The Definition of “Aggravated Assault” in New Jersey
The laws of New Jersey typically work to define crimes very specifically. This often means that the Code of Criminal Justice is very dense and complex, with different subsections of a crime covering the same offense but with minor details changed. Aggravated assault is no different: there are 11 different subsections for the aggravated assault statute.
The definition of aggravated assault varies depending on which subsection you are charged with. However, aggravated assault generally covers a few main types of assault, with other subsections referring to more specific issues or detailed differences in the other types of aggravated assault. Those main types of aggravated assault are as follows:
- Attempting to cause “serious bodily injury”

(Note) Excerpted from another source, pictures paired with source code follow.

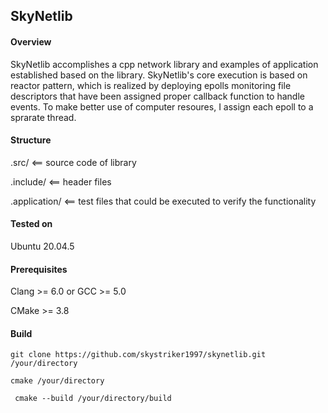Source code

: ## SkyNetlib



#### Overview

SkyNetlib accomplishes a cpp network library and examples of application established based on the library. SkyNetlib's core execution is based on reactor pattern, which is realized by deploying epolls monitoring file descriptors that have been assigned proper callback function to handle events. To make better use of computer resoures, I assign each epoll to a sprarate thread. 



#### Structure

.src/                   <==  source code of library

.include/           <==  header files

.application/    <==  test files that could be executed to verify the functionality   



#### Tested on

Ubuntu 20.04.5



#### Prerequisites

Clang >= 6.0  or  GCC >= 5.0

CMake >= 3.8 



#### Build

`git clone https://github.com/skystriker1997/skynetlib.git /your/directory`

`cmake /your/directory`

` cmake --build /your/directory/build`







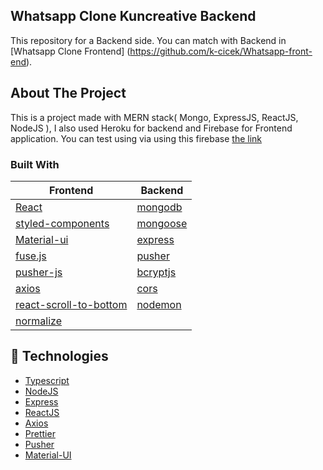 ## Whatsapp Clone Kuncreative Backend

This repository for a Backend side.
You can match with Backend in [Whatsapp Clone Frontend]
(https://github.com/k-cicek/Whatsapp-front-end).


## About The Project

This is a project made with MERN stack( Mongo, ExpressJS, ReactJS, NodeJS ), I also used Heroku for backend and Firebase for Frontend application.
You can test using via using this firebase [the link](https://lnkd.in/dKk3etp )


### Built With  

|                   Frontend                         |                         Backend                             |
|----------------------------------------------------|-------------------------------------------------------------|
|        [React](https://reactjs.org/)               |              [mongodb](https://www.mongodb.com/)            |
|[styled-components](https://styled-components.com/) |              [mongoose](https://mongoosejs.com/)            | 
|     [Material-ui](https://material-ui.com/)        |              [express](https://expressjs.com/pt-br/)        |
|       [fuse.js](https://fusejs.io/)                |                   [pusher](https://pusher.com/)             |
|      [pusher-js](https://pusher.com/)              |           [bcryptjs](https://www.npmjs.com/package/bcryptjs)|
|      [axios](https://github.com/axios/axios)       |               [cors](https://www.npmjs.com/package/co)      |
| [react-scroll-to-bottom](https://www.npmjs.com/package/react-scroll-to-bottom) |                  [nodemon](https://nodemon.io/)             |
|[normalize](https://necolas.github.io/normalize.css/)|

<h2>🚀 Technologies</h2>

- [Typescript](https://www.typescriptlang.org/)
- [NodeJS](https://nodejs.org)
- [Express](https://expressjs.com/pt-br/)
- [ReactJS](https://reactjs.org/)
- [Axios](https://github.com/axios/axios)
- [Prettier](https://prettier.io/)
- [Pusher](https://pusher.com/)
- [Material-UI](https://material-ui.com/)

- Recklessly causing injury “under circumstances manifesting extreme indifference to the value of human life”
- Causing injury (intentionally or recklessly) with a deadly weapon
- Pointing a firearm at someone with “indifference to the value of human life”
- Committing a simple assault against certain protected classes
In most cases, charges for aggravated assault, as opposed to “simple assault,” come from the “serious bodily injury” element. For injuries to be “serious bodily injuries,” there must be a “substantial risk of death” or permanent injury, disfigurement, or permanent loss of function in a part of the body.

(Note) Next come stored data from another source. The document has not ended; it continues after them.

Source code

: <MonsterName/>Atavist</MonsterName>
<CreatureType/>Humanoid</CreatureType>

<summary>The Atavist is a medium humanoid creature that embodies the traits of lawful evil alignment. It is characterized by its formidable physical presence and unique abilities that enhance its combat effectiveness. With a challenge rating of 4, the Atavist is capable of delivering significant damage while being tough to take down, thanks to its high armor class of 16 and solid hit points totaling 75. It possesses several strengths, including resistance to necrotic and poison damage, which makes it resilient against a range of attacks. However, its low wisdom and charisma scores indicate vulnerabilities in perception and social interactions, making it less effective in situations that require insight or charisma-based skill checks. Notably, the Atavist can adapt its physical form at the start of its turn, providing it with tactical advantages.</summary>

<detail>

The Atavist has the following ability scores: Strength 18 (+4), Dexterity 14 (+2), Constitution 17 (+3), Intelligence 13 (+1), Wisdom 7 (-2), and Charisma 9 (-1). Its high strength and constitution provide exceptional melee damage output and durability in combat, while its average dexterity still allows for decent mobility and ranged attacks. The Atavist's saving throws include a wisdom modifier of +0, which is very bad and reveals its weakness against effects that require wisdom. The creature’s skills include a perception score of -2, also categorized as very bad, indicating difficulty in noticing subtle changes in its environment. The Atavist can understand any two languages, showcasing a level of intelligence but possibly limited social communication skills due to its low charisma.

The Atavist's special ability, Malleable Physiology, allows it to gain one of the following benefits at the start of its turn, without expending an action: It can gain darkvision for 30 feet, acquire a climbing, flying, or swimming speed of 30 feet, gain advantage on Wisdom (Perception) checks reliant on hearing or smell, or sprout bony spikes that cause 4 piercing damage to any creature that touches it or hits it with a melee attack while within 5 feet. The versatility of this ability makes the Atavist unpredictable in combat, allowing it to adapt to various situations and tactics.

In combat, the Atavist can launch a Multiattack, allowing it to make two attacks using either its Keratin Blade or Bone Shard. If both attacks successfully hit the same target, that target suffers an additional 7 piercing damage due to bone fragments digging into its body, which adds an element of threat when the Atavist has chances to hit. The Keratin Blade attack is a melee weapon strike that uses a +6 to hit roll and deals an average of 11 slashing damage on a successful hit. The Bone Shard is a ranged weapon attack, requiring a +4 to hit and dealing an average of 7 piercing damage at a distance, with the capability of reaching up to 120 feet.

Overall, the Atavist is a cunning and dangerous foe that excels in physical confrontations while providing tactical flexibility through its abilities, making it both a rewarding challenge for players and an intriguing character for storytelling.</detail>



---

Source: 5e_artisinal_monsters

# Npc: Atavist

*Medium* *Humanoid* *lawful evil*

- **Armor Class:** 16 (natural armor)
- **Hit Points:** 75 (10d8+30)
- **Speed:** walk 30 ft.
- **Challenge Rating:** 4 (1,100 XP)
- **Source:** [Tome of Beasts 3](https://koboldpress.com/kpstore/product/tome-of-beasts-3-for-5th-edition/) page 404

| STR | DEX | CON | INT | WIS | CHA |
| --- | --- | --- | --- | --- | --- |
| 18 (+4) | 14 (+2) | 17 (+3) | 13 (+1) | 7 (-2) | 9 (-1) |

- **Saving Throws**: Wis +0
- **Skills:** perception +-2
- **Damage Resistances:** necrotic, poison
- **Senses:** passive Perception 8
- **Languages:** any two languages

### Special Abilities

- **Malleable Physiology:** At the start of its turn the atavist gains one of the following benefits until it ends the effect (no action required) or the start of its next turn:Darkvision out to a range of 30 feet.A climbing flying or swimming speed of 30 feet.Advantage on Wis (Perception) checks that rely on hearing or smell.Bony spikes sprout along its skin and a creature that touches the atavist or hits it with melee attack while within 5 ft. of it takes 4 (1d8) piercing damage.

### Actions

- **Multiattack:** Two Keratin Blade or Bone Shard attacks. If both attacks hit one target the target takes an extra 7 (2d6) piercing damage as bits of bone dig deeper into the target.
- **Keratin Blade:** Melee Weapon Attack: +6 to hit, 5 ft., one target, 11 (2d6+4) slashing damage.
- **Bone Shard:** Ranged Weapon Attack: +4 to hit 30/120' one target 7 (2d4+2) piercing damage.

Definition of “Deadly Weapon” for Aggravated Assault Charges
For any aggravated assault charges dealing with accusations of a weapon, the weapon needs to qualify as a “deadly weapon” for the charges to stick. New Jersey law defines a deadly weapon under N.J.S.A. § 2C:11-1.
The primary feature that makes a weapon a “deadly weapon” is that the weapon is “capable of producing death or serious bodily injury.” Something like a gun or a sword is usually designed to kill, so these items are clearly deadly weapons. Similarly, other common items could be considered capable of killing when used as weapons, such as a knife, a baseball bat, or a hammer. Many of these “deadly weapons” are household objects, but it is the manner in which it is used that defines it as a deadly weapon, not the intended use.
Other things can be considered weapons, too, even though they can’t be swung or fired or wielded. The definition of “deadly weapon” specifically includes “animate or inanimate” items, so something like a dog could actually be considered a weapon. Intentionally siccing a trained dog on a person could be considered “using” a deadly weapon for purposes of aggravated assault charges. A car or other vehicle could also be considered a weapon if you intentionally hit someone with it.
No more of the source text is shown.